(Provided material)
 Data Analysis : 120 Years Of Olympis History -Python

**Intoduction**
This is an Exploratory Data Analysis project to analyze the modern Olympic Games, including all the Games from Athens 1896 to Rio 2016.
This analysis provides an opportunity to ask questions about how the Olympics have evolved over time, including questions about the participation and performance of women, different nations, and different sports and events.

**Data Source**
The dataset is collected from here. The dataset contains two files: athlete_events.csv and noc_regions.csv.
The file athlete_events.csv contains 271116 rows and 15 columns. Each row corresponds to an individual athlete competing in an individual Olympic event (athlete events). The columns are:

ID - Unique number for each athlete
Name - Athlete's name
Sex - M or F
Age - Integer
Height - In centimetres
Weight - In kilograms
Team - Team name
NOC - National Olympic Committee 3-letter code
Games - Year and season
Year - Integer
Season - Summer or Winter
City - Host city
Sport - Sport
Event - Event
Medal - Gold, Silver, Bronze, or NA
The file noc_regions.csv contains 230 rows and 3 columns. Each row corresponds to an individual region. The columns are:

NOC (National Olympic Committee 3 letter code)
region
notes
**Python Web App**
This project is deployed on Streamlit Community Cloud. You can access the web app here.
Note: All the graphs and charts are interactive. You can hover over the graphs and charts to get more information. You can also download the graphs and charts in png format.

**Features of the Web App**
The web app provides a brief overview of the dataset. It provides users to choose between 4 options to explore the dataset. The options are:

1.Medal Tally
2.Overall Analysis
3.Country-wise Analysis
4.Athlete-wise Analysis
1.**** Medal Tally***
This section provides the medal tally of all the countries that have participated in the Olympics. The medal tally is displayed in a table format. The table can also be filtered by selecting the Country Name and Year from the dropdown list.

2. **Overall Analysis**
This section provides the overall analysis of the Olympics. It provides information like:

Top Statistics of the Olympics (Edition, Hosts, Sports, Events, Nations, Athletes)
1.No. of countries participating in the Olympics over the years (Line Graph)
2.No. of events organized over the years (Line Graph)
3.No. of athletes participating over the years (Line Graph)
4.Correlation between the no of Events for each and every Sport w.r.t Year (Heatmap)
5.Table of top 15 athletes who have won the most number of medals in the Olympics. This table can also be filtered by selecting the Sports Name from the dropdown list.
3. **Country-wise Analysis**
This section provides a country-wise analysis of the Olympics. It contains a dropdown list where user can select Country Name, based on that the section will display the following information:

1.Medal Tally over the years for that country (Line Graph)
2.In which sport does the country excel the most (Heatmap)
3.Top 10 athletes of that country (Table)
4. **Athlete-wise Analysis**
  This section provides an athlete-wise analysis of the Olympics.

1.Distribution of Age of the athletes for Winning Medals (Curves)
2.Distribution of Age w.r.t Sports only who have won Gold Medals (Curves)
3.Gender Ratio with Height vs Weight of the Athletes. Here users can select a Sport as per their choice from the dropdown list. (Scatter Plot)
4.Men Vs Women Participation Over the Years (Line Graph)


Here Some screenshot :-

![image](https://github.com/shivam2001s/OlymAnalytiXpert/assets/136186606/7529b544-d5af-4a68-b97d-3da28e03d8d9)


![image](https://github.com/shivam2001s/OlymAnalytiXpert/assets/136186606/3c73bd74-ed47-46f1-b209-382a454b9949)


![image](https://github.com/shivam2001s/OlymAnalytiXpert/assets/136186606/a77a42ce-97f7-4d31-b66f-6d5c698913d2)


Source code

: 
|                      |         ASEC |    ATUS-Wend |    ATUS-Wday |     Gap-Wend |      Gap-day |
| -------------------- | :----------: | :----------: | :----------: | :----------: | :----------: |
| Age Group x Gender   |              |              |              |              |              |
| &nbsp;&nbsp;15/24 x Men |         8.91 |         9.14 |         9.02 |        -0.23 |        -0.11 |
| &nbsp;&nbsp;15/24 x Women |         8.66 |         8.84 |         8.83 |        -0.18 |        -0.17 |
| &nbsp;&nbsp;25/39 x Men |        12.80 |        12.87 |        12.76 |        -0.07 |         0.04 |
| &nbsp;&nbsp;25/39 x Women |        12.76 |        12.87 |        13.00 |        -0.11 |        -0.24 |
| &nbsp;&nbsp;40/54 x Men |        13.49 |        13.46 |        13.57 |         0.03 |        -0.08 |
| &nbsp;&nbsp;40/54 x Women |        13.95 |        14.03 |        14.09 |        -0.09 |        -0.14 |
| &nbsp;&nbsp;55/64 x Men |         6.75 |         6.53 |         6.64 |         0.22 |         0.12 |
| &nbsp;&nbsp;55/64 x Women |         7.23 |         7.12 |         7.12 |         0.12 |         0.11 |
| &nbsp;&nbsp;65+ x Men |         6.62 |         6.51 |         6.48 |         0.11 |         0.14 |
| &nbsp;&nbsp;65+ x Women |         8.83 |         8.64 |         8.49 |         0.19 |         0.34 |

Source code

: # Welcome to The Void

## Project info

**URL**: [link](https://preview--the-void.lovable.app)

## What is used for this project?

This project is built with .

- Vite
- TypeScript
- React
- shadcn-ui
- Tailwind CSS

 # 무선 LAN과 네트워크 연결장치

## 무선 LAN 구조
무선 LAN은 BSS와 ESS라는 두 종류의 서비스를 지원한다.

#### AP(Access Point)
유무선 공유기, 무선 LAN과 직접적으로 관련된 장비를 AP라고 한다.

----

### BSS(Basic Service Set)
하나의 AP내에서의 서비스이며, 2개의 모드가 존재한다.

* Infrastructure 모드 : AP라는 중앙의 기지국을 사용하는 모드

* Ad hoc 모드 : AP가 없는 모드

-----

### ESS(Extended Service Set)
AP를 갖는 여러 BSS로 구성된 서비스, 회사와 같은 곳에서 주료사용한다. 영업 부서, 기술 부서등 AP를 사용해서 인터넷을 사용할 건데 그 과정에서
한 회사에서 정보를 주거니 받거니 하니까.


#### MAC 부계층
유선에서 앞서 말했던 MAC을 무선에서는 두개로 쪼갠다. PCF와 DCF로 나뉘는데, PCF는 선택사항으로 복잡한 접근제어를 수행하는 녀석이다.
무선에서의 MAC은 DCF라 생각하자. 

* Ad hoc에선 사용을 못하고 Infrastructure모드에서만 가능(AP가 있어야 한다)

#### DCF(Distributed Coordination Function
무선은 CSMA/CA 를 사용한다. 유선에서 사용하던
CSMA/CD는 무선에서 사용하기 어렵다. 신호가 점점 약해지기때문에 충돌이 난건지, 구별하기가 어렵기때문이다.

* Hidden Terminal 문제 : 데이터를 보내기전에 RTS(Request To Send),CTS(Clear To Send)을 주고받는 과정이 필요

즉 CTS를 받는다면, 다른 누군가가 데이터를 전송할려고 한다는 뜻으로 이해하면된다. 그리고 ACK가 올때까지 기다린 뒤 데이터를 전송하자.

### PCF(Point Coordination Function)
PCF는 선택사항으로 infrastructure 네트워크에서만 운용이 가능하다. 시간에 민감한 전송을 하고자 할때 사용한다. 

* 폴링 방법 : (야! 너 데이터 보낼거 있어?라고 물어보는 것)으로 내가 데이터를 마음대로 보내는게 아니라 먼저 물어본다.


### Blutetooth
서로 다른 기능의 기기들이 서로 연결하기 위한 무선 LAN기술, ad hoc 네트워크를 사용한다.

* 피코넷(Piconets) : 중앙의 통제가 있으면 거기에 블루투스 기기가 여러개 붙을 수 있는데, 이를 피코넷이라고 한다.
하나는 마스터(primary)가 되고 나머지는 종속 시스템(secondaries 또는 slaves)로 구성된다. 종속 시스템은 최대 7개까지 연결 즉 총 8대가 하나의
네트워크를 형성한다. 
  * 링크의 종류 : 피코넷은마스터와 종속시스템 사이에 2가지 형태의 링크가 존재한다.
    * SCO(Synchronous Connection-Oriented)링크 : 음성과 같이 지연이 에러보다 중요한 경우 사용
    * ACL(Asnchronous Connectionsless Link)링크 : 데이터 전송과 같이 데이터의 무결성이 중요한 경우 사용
(End Provided material)
(Provided material)
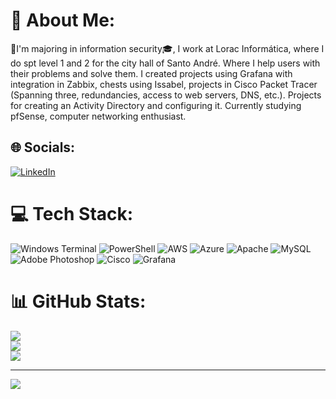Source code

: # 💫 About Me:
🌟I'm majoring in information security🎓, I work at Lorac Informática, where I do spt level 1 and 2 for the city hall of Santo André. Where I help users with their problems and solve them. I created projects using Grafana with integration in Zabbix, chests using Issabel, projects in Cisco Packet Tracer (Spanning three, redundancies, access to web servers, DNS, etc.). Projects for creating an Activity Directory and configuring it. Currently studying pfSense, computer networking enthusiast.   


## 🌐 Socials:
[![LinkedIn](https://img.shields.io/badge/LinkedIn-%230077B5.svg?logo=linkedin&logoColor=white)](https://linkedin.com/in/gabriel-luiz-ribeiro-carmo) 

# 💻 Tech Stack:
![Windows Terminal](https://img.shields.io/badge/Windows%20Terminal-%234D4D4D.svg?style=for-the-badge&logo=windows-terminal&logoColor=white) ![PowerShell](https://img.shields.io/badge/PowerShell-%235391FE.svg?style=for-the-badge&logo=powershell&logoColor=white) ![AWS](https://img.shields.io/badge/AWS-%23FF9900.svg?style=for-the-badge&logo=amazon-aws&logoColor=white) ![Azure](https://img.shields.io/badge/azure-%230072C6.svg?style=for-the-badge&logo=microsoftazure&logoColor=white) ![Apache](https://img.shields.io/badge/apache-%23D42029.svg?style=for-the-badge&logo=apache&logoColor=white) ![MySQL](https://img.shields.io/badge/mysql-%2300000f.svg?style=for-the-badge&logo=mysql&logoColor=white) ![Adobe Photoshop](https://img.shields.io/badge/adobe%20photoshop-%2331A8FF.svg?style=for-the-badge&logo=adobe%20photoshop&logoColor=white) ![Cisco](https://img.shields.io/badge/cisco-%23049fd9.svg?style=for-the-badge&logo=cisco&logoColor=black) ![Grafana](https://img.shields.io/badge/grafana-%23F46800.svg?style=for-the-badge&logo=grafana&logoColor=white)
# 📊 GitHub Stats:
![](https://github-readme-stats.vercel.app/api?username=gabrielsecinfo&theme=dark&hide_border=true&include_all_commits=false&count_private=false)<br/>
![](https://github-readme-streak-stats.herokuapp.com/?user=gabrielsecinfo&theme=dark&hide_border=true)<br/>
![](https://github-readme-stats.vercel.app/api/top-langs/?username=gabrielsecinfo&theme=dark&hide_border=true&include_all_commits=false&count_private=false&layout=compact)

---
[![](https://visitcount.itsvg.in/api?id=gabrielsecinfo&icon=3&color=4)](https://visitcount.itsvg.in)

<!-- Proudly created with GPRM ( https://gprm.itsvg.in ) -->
(End Provided material)
(Provided material)
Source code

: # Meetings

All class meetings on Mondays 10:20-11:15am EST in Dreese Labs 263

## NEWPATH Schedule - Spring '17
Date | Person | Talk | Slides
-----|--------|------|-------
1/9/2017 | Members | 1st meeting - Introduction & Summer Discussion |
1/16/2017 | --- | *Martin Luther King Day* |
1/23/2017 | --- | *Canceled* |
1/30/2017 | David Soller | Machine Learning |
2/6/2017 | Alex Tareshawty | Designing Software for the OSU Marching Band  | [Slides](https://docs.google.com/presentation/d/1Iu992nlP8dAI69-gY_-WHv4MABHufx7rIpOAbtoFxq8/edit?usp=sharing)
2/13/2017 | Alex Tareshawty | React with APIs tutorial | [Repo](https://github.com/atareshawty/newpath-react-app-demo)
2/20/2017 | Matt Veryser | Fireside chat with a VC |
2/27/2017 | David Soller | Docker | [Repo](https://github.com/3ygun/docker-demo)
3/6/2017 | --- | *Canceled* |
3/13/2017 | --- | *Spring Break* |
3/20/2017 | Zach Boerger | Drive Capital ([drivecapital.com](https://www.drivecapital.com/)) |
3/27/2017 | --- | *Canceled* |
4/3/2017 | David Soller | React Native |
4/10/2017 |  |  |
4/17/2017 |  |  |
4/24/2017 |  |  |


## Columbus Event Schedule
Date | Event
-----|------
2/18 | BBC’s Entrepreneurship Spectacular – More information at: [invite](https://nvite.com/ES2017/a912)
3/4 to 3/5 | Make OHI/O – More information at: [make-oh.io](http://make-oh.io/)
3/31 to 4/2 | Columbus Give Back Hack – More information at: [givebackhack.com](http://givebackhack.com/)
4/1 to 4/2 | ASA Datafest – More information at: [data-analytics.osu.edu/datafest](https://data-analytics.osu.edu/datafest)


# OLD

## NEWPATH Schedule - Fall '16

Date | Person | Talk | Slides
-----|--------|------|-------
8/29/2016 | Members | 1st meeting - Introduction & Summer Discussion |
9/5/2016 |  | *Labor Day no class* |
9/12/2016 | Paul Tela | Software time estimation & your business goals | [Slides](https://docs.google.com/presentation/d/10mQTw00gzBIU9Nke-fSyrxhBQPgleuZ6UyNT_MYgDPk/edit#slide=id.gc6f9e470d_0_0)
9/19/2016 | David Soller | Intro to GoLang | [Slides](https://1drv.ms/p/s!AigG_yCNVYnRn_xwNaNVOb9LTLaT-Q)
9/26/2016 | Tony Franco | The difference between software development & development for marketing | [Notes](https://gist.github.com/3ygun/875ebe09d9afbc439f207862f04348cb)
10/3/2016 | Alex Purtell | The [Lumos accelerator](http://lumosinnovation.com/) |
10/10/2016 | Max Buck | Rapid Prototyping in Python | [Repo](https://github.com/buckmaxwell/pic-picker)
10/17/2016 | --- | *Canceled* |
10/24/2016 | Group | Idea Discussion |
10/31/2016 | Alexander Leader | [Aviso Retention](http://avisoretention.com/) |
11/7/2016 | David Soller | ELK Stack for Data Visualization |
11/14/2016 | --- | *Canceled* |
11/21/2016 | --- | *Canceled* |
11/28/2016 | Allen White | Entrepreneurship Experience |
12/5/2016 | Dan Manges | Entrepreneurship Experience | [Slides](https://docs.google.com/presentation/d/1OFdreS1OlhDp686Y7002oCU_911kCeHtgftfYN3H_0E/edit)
(End Provided material)
## Problem to solve
Once every line above has been checked for the string "from", give the number of matching lines and nothing more.

## Expected answer
5